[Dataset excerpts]
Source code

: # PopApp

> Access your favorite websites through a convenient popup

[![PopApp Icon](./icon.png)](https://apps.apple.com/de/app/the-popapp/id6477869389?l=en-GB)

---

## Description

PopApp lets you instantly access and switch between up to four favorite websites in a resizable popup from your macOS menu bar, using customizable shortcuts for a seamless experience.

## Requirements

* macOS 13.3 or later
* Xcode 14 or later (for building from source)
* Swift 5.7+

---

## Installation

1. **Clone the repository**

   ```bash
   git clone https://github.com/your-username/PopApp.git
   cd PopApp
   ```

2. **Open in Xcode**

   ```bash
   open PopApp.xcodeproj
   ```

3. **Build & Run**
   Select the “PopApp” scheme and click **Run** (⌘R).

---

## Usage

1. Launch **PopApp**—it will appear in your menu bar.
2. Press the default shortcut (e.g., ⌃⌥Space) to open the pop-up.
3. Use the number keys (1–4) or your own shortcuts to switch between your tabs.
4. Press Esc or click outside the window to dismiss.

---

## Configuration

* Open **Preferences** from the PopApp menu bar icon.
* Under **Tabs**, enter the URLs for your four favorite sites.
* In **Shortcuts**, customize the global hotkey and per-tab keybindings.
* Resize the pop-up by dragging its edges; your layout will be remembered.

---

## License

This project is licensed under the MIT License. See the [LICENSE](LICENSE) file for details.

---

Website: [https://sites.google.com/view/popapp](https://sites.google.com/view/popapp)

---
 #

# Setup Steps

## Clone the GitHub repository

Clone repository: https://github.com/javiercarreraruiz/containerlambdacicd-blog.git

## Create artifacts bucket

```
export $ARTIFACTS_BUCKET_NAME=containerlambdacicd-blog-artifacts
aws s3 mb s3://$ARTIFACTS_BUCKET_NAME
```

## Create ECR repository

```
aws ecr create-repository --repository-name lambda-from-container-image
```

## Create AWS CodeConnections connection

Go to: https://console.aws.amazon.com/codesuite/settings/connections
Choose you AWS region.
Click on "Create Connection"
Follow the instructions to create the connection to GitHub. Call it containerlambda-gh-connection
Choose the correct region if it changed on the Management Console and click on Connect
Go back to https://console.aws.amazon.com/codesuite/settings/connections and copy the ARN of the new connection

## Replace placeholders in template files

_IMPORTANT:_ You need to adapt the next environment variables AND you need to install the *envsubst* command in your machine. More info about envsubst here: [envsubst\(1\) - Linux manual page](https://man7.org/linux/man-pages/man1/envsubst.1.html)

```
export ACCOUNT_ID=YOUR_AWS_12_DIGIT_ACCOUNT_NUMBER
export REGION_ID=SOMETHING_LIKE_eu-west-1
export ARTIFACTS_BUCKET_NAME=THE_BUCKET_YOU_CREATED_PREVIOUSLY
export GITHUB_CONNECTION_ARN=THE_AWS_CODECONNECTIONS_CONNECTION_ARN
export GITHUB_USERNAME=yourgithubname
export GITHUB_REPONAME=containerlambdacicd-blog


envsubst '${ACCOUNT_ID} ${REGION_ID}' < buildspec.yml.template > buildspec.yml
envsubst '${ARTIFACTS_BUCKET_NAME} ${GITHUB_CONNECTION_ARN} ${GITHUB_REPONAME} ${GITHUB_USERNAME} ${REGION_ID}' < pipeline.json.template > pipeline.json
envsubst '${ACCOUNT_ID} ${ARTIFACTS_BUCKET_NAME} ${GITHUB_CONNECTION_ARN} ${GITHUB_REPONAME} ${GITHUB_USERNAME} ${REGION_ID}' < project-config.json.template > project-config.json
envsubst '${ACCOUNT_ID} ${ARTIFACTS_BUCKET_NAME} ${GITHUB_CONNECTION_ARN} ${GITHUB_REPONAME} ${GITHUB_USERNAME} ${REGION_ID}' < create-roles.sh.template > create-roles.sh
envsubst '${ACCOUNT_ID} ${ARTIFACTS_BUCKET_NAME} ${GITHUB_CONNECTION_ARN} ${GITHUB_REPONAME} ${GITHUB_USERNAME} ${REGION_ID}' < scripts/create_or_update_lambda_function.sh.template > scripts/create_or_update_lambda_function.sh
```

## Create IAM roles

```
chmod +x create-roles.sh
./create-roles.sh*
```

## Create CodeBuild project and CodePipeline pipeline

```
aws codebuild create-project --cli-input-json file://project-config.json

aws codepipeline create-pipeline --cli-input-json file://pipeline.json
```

== Exercise description ==
Quote exactly the first line of the data and every line after it through the one holding "## Description".

== Expected answer ==
Source code

: # PopApp

> Access your favorite websites through a convenient popup

[![PopApp Icon](./icon.png)](https://apps.apple.com/de/app/the-popapp/id6477869389?l=en-GB)

---

## Description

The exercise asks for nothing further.